Today’s card is one that I have always been interested in, I don’t think I can say why exactly, but in every deck it always stands out, as if it is calling to me. Lots of people are drawn to the Death card in a deck, or sometimes it’s The Devil or The Lover’s that make or break a deck for someone, but for me it’s The High Priestess who keeps calling out to me, taunting me with the secrets she holds. I see her as representative of why I wish to use Tarot, to learn more about life’s mysteries and to look beyond the obvious surface of the situations I find myself in, to what is hiding beneath.
The High Priestess is card number 2 in the Major Arcana and stands for mystery, potential, pyscic awareness and all things unconscious. She comes to tell us to look deeper, both within ourselves and in the world around us, to see what could be, to seek what is concealed or hidden, and to open ourselves to our own intuition. By doing so we can begin to trust our inner voice and in turn become aware of a larger reality!
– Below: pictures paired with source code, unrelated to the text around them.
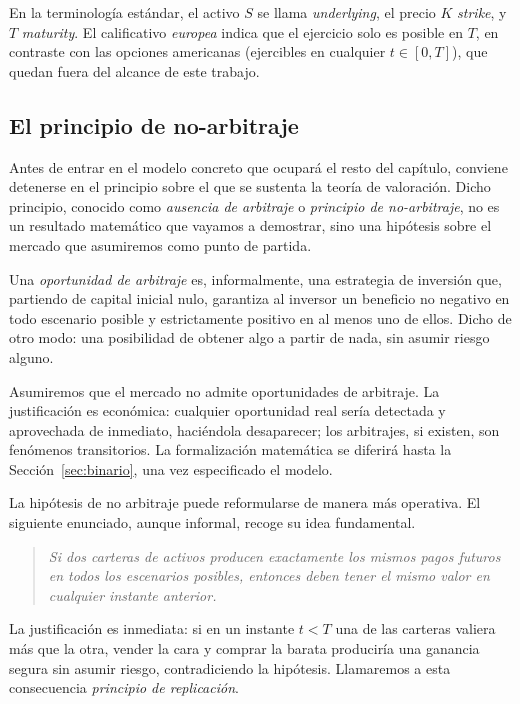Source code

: \documentclass[11pt,a4paper,oneside]{report}
\theoremstyle{plain}
\theoremstyle{definition}
\theoremstyle{remark}
\newcommand{\1}{\mathbf{1}}
\begin{document}
En la terminología estándar, el activo
$S$ se llama \emph{underlying}, el precio $K$ \emph{strike}, y $T$
\emph{maturity}. El calificativo \emph{europea} indica que el
ejercicio solo es posible en $T$, en contraste con las opciones
americanas (ejercibles en cualquier $t \in [0, T]$), que quedan
fuera del alcance de este trabajo.

\subsection{El principio de no-arbitraje}
\label{subsec:noarbitraje}

Antes de entrar en el modelo concreto que ocupará el resto del
capítulo, conviene detenerse en el principio sobre el que se sustenta
la teoría de valoración. Dicho principio, conocido como \emph{ausencia
de arbitraje} o \emph{principio de no-arbitraje}, no es un resultado
matemático que vayamos a demostrar, sino una hipótesis sobre el mercado
que asumiremos como punto de partida.

Una \emph{oportunidad de arbitraje}
es, informalmente, una estrategia de inversión que, partiendo de
capital inicial nulo, garantiza al inversor un beneficio no negativo en
todo escenario posible y estrictamente positivo en al menos uno de
ellos. Dicho de otro modo: una posibilidad de obtener algo a partir de
nada, sin asumir riesgo alguno.

Asumiremos que el mercado no admite oportunidades de arbitraje. La
justificación es económica: cualquier oportunidad real sería
detectada y aprovechada de inmediato, haciéndola desaparecer; los
arbitrajes, si existen, son fenómenos transitorios. La formalización
matemática se diferirá hasta la Sección~\ref{sec:binario}, una vez
especificado el modelo.

La hipótesis de no
arbitraje puede reformularse de manera más operativa. El siguiente
enunciado, aunque informal, recoge su idea fundamental.

\begin{quote}
\emph{Si dos carteras de activos producen exactamente los mismos pagos
futuros en todos los escenarios posibles, entonces deben tener el mismo
valor en cualquier instante anterior.}
\end{quote}

La justificación es inmediata: si en un instante $t < T$ una de las
carteras valiera más que la otra, vender la cara y comprar la barata
produciría una ganancia segura sin asumir riesgo, contradiciendo la
hipótesis. Llamaremos a esta consecuencia \emph{principio de
replicación}.
\end{document}
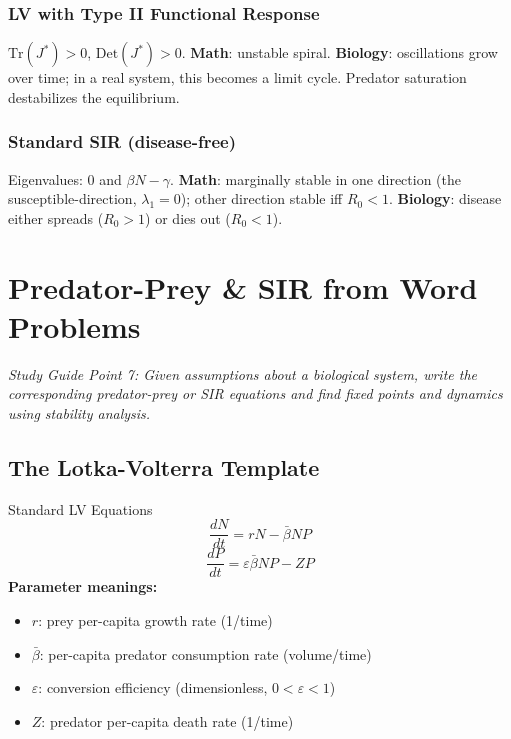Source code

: \documentclass[11pt]{article}
\begin{document}
\subsubsection{LV with Type II Functional Response}
$\text{Tr}(J^*) > 0$, $\text{Det}(J^*) > 0$. \textbf{Math}: unstable spiral. \textbf{Biology}: oscillations grow over time; in a real system, this becomes a limit cycle. Predator saturation destabilizes the equilibrium.

\subsubsection{Standard SIR (disease-free)}
Eigenvalues: $0$ and $\beta N - \gamma$. \textbf{Math}: marginally stable in one direction (the susceptible-direction, $\lambda_1 = 0$); other direction stable iff $R_0 < 1$.\textbf{ Biology}: disease either spreads ($R_0>1$) or dies out ($R_0<1$).

\section{Predator-Prey \& SIR from Word Problems}

\textit{Study Guide Point 7: Given assumptions about a biological system, write the corresponding predator-prey or SIR equations and find fixed points and dynamics using stability analysis.}

\subsection{The Lotka-Volterra Template}

\begin{conceptbox}{Standard LV Equations}
\[
\frac{dN}{dt} = rN - \bar\beta NP
\]
\[
\frac{dP}{dt} = \varepsilon\bar\beta NP - ZP
\]
\textbf{Parameter meanings:}
\begin{itemize}
\item $r$: prey per-capita growth rate (1/time)
\item $\bar\beta$: per-capita predator consumption rate (volume/time)
\item $\varepsilon$: conversion efficiency (dimensionless, $0 < \varepsilon < 1$)
\item $Z$: predator per-capita death rate (1/time)
\end{itemize}
\end{conceptbox}
\end{document}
In the Rider-Waite-Smith Tarot we see a mysterious dark haired woman sitting before a veil, in between two stone pillars representative of ‘Boaz’ and ‘Jakin’, the two pillars in the Hebrew temple in Jerusalem. The dark pillar here represents passivity and mystery, while the white represents conciousness and action. And she sits between them both. What I see as important however is that the letters inscribed upon the pillars are of there opposite colour, showing that within two extremes there is always an aspect of its opposite, that duality is in fact an illusion and the world is made up of a spectrum, not a one or the other dynamic. This is what The High Priestess promises, knowledge of the true nature of all things.
As in the RWS representation she most often sits before a veil, which represents the thin layer of consciousness that seperates us from our inner awareness. It is often thought that we are not allowed behind this veil until we have been initiated, for what we will find will be to unrational for us to understand, but I feel it is there to show us that there truly is little that holds us back from inner awareness. And what is behind the veil, not a dark and mysterious temple, nor symbols of magical power. It is a lake and hills, a body of water representative of our unconscious and the truths hidden within. And it is important to note that this body of water is still and calm, for that is the only way to come to terms with our inner reality, we must become calm, passive and receptive!
This brings us to the fact that The High Priestess is often seen as the ying to The Magician’s yang, where he is representative of the active principle, and she the passive. And more often than not activity is seen as a positive masculine trait and passivity is seen as a negative or weak feminine trait! I want to break this ill-conceived and outdated belief. For without passivity, we would never have the time to sit and think about what we have learnt from our actions. Passivity gives the mind a chance to think and in turn to learn from what we have experienced. And more importantly passivity allows the unconscious to come to the forefront, to emerge from beneath all that constant action and movement that we all too often burden our lives with. For if we are active, we never have to truly think about what it is we are doing, and question the motives behind our actions. I feel that this is a real problem with our society today, we build success upon outer involvement in the world, upon what it is we do, and how ‘important’, we are. And this creates a fear of the unconscious, a fear of our inner truth. And what’s worse is that this has grown to be such a persistent trait within our society that in a way has become unconscious. We need to conciously break this pattern, to in turn come to term with our true inner awareness.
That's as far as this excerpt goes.